International career
- Years: Team / Apps / (Points)
- 2019: Ireland U20 / 7 / (10)
- 2022: Emerging Ireland / 2 / (0)
- Correct as of 9 October 2022

= John Hodnett =

Irish rugby union player (born 1999)

John Hodnett (born 10 January 1999) is an Irish rugby union player who plays as a flanker for United Rugby Championship club Munster.

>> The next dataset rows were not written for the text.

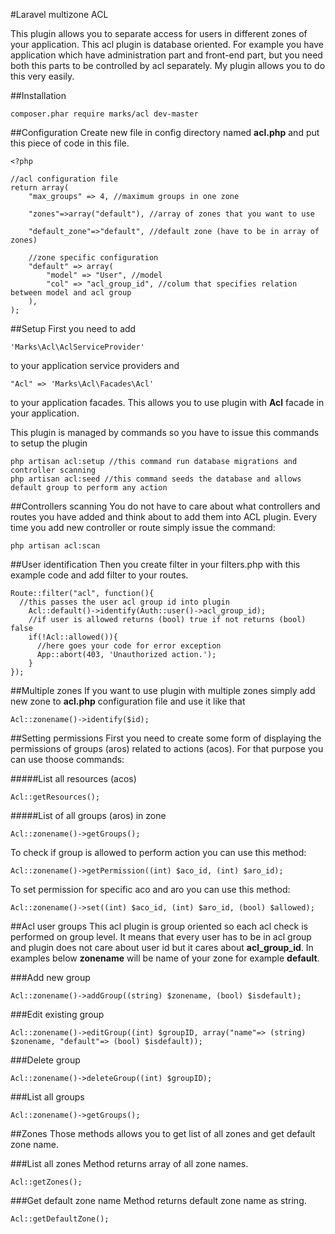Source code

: #Laravel multizone ACL

This plugin allows you to separate access for users in different zones of your application. This acl plugin is database oriented. For example you have application which have administration part and front-end part, but you need both this parts to be controlled by acl separately. My plugin allows you to do this very easily.

##Installation
```
composer.phar require marks/acl dev-master
```

##Configuration
Create new file in config directory named **acl.php** and put this piece of code in this file.

```
<?php

//acl configuration file
return array(
	"max_groups" => 4, //maximum groups in one zone
	
	"zones"=>array("default"), //array of zones that you want to use
	
	"default_zone"=>"default", //default zone (have to be in array of zones)
	
	//zone specific configuration
	"default" => array(
		"model" => "User", //model
		"col" => "acl_group_id", //colum that specifies relation between model and acl group
	),
);
```


##Setup
First you need to add 
```
'Marks\Acl\AclServiceProvider'
```
to your application service providers and 
```
"Acl" => 'Marks\Acl\Facades\Acl'
```
to your application facades. This allows you to use plugin with **Acl** facade in your application.

This plugin is managed by commands so you have to issue this commands to setup the plugin

```
php artisan acl:setup //this command run database migrations and controller scanning
php artisan acl:seed //this command seeds the database and allows default group to perform any action
```

##Controllers scanning
You do not have to care about what controllers and routes you have added and think about to add them into ACL plugin. Every time you add new controller or route simply issue the command:

```
php artisan acl:scan
```

##User identification
Then you create filter in your filters.php with this example code and add filter to your routes.

```
Route::filter("acl", function(){
  //this passes the user acl group id into plugin
	Acl::default()->identify(Auth::user()->acl_group_id);
	//if user is allowed returns (bool) true if not returns (bool) false
	if(!Acl::allowed()){
	  //here goes your code for error exception
	  App::abort(403, 'Unauthorized action.');
	}
});
```

##Multiple zones
If you want to use plugin with multiple zones simply add new zone to **acl.php** configuration file and use it like that
```
Acl::zonename()->identify($id);
```

##Setting permissions
First you need to create some form of displaying the permissions of groups (aros) related to actions (acos). For that purpose you can use thoose commands:

#####List all resources (acos)
```
Acl::getResources();
```
#####List of all groups (aros) in zone
```
Acl::zonename()->getGroups();
```

To check if group is allowed to perform action you can use this method:
```
Acl::zonename()->getPermission((int) $aco_id, (int) $aro_id);
```

To set permission for specific aco and aro you can use this method:
```
Acl::zonename()->set((int) $aco_id, (int) $aro_id, (bool) $allowed);
```

##Acl user groups
This acl plugin is group oriented so each acl check is performed on group level. It means that every user has to be in acl group and plugin does not care about user id but it cares about **acl_group_id**. In examples below **zonename** will be name of your zone for example **default**.

###Add new group

```
Acl::zonename()->addGroup((string) $zonename, (bool) $isdefault);
```

###Edit existing group
```
Acl::zonename()->editGroup((int) $groupID, array("name"=> (string) $zonename, "default"=> (bool) $isdefault));
```

###Delete group
```
Acl::zonename()->deleteGroup((int) $groupID);
```

###List all groups
```
Acl::zonename()->getGroups();
```

##Zones
Those methods allows you to get list of all zones and get default zone name.

###List all zones
Method returns array of all zone names.
```
Acl::getZones();
```

###Get default zone name
Method returns default zone name as string.
```
Acl::getDefaultZone();
```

==Early life and education==
Born in Rosscarbery, County Cork, Hodnett attended Mount Saint Michael's and first began playing rugby with Clonakilty, only committing to the sport when selected for the Munster under-18s club's team, having previously also played Gaelic games. Hodnett is studying PE teaching and maths at University College Cork and spent time on a teaching placement at Limerick school St Munchin's College.

==Munster==
Hodnett was selected to represent Munster A during the 2018–19 Celtic Cup, featuring in four of the provinces fixtures. Following his performances for Munster A and Ireland under-20s, Hodnett joined the Munster academy ahead of the 2019–20 season, and he made his senior competitive debut for the province in their 2019–20 Pro14 round 11 fixture against South African side Southern Kings in Irish Independent Park, Cork on 14 February 2020, with Hodnett starting at openside flanker. He scored a try and earned the Man-of-the-Match award in Munster's 68–3 win.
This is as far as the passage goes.